La mesure d’urgence du 30 mars dernier, par laquelle l’autorité italienne de protection des données (Garante Privacy) a ordonné la « restriction provisoire du traitement des données personnelles des personnes concernées établies sur le territoire italien » par OpenAI L.L.C., une société américaine qui développe et exploite ChatGPT, a suscité une grande attention, non seulement en Italie, mais aussi dans toute l’Europe1. La mesure, ordonnée par l’autorité italienne en vertu de l’article 58, paragraphe 2, point f) du règlement européen sur la protection des données (RGPD), a suscité une réflexion sur l’impact de ce système sur les données personnelles, sur la portée de l’intervention de l’autorité étatique et sur l’adéquation du RGPD à l’évolution technologique. Une reconnaissance des différentes étapes de l’affaire peut s’avérer utile, accompagnée de quelques considérations sur les points les plus controversés.
La mesure d’urgence du Garante
Le Garante a mis en cause OpenAI, tout d’abord, pour l’absence d’information sur le traitement des données via ChatGPT, c’est-à-dire l’absence de communication sur les finalités et les modalités du traitement lui-même. Ce qui manque, selon l’autorité italienne, c’est un système permettant d’assurer la transparence en vue d’un éventuel consentement. Deuxièmement, la Garante pointe l’absence de base juridique appropriée, c’est-à-dire celle qui rend licite l’utilisation des données à caractère personnel (article 6 du RGPD), au niveau de la la collecte des données et de leur traitement pour entraîner les algorithmes qui sous-tendent le fonctionnement de ChatGPT. Le troisième grief concerne l’inexactitude du traitement des données, « puisque les informations fournies par ChatGPT ne correspondent pas toujours aux données réelles », comme s’en plaignent de nombreux intéressés ; enfin, l’absence de « toute vérification de l’âge des utilisateurs » est relevée — alors que, selon les termes publiés par OpenAI, le service ChatGPT est réservé aux personnes âgées d’au moins 13 ans — ce qui expose les mineurs en deçà de l’âge prévu à des réponses « inadaptées à leur degré de développement et de conscience de soi ».

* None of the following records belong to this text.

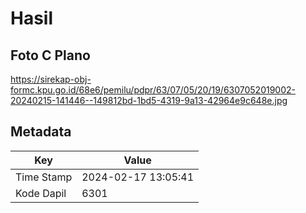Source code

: # Hasil

## Foto C Plano

https://sirekap-obj-formc.kpu.go.id/68e6/pemilu/pdpr/63/07/05/20/19/6307052019002-20240215-141446--149812bd-1bd5-4319-9a13-42964e9c648e.jpg


## Metadata

| Key        | Value               |
| ---------- | ------------------- |
| Time Stamp | 2024-02-17 13:05:41 |
| Kode Dapil | 6301                |



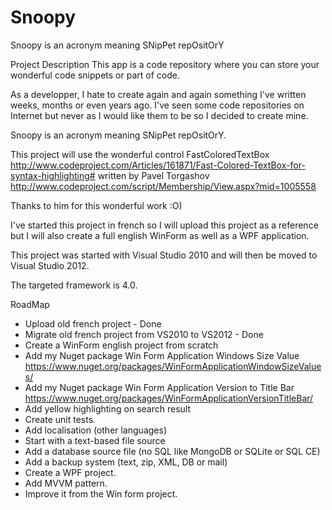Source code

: # Snoopy
Snoopy is an acronym meaning SNipPet repOsitOrY

Project Description
This app is a code repository where you can store your wonderful code snippets or part of code.


As a developper, I hate to create again and again something I've written weeks, months or even years ago.
I've seen some code repositories on Internet but never as I would like them to be so I decided to create mine.

Snoopy is an acronym meaning SNipPet repOsitOrY.

 



This project will use the wonderful control FastColoredTextBox http://www.codeproject.com/Articles/161871/Fast-Colored-TextBox-for-syntax-highlighting# written by Pavel Torgashov http://www.codeproject.com/script/Membership/View.aspx?mid=1005558

Thanks to him for this wonderful work :O)

I've started this project in french so I will upload this project as a reference but I will also create a full english WinForm as well as a WPF application.

This project was started with Visual Studio 2010 and will then be moved to Visual Studio 2012.

The targeted framework is 4.0.

RoadMap

* Upload old french project - Done
* Migrate old french project from VS2010 to VS2012 - Done
* Create a WinForm english project from scratch
* Add my Nuget package Win Form Application Windows Size Value https://www.nuget.org/packages/WinFormApplicationWindowSizeValues/ 
* Add my Nuget package Win Form Application Version to Title Bar https://www.nuget.org/packages/WinFormApplicationVersionTitleBar/ 
* Add yellow highlighting on search result
* Create unit tests.
* Add localisation (other languages)
* Start with a text-based file source
* Add a database source file (no SQL like MongoDB or SQLite or SQL CE)
* Add a backup system (text, zip, XML, DB or mail)
* Create a WPF project.
* Add MVVM pattern.
* Improve it from the Win form project.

L’Autorité a invité OpenAI à communiquer les initiatives « prises pour mettre en œuvre les dispositions prescrites » et à « fournir tout élément jugé utile pour justifier les violations soulignées ci-dessus », dans un délai de vingt jours. À la suite de cette mesure, le jour même de la décision du Garante, la société a bloqué l’utilisation du service depuis l’Italie, bien que l’autorité n’ait ordonné que la limitation provisoire du traitement des données des personnes situées en Italie. La limitation consiste, entre autres, à rendre certaines données à caractère personnel inaccessibles aux utilisateurs ou à supprimer temporairement les données publiées par un site afin qu’elles « ne fassent pas l’objet d’un traitement ultérieur » (considérant 67 du RGPD).
Suite à la mesure urgente — ratifiée par le Collège le 8 avril — une réunion entre le Garante et la société a eu lieu par téléconférence le 5 avril 2023. Dans des notes envoyées à l’autorité indépendante les 6 et 7 avril, OpenAI a exprimé sa volonté de coopérer et a également demandé la levée de la mesure provisoire de restriction. Compte tenu des informations obtenues et de la volonté manifestée par l’entreprise de « mettre en place une série de mesures concrètes pour protéger les droits et libertés des personnes concernées, dont les données ont été traitées pour l’entraînement des algorithmes utilisés pour la fourniture du service ChatGPT, et des utilisateurs du service lui-même », le 11 avril, le Garante a adopté une nouvelle mesure (conformément à l’article 58, paragraphe 2, point d), du règlement RGPD)2. Elle contient un certain nombre de mesures et de prescriptions auxquelles OpenAI devra se conformer afin de rendre le traitement des données personnelles conforme au règlement de l’Union.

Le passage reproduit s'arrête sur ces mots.